Karen Powell knows the importance of her role in her children's education.
But the president of the Sue Reynolds Elementary School Parent-Teacher Association wants to make sure other parents know.
"Parents need to be involved, with everything from homework and reading to communicating with teachers and administrators," Mrs. Powell said.
PTAs and other parent organizations received a boost from President Bush's federal education reform package earlier this year. The No Child Left Behind education reform package addresses and redefines parental involvement for all school-related programs.
Parental involvement is the participation of parents in meaningful communication with school officials involving student academic learning and other activities.
"We were very pleased that there was language in the legislation supported by the president and Congress that acknowledged that parents needed to be seen as partners," said Mary Beth Oakes, the director of legislation of the National PTA.
The law also gives parents access to information on how their child's school performs, including teacher qualifications and testing information.
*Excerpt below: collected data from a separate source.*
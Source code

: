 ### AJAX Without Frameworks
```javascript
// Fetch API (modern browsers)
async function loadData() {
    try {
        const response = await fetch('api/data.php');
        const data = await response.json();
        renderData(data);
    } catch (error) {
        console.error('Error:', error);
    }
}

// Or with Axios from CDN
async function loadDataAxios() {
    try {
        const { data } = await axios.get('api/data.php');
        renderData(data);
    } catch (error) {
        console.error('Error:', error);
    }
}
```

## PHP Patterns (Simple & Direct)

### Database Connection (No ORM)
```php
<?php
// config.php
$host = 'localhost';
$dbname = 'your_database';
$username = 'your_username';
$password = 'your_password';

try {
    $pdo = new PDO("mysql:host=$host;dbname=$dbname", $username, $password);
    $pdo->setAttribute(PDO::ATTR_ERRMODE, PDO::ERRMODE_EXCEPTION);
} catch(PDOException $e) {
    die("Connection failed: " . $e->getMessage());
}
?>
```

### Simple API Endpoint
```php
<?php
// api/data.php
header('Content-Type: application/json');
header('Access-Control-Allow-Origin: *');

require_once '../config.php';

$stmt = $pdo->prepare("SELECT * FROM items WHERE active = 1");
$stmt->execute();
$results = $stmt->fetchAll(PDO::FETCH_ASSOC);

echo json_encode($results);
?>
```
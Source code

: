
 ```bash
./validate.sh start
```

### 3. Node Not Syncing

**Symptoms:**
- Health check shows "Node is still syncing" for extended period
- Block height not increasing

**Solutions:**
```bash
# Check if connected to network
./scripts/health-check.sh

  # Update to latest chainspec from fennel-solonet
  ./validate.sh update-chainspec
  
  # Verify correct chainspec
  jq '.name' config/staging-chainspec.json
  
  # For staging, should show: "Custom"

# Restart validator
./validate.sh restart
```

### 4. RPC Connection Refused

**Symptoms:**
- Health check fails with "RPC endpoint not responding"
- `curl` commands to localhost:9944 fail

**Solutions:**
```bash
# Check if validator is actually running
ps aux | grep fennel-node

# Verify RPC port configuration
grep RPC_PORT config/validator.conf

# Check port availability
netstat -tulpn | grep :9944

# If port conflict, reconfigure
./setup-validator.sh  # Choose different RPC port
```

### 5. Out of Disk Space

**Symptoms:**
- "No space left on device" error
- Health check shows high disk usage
Locally, parent-teacher associations are trying to educate their members through newsletters and monthly meetings on the legislation and the importance of taking an active role in their children's education.
"There's a common misconception that to be involved you must physically volunteer in the school, and that's not entirely true," said Eileen Faucette, communications chairwoman for the Richmond County Council of PTAs.
Ms. Faucette said local PTAs stress the six factors essential for quality parental involvement, which include communicating, parenting, student learning, volunteering, school decision-making and advocacy, and collaborating with businesses and organizations in the community.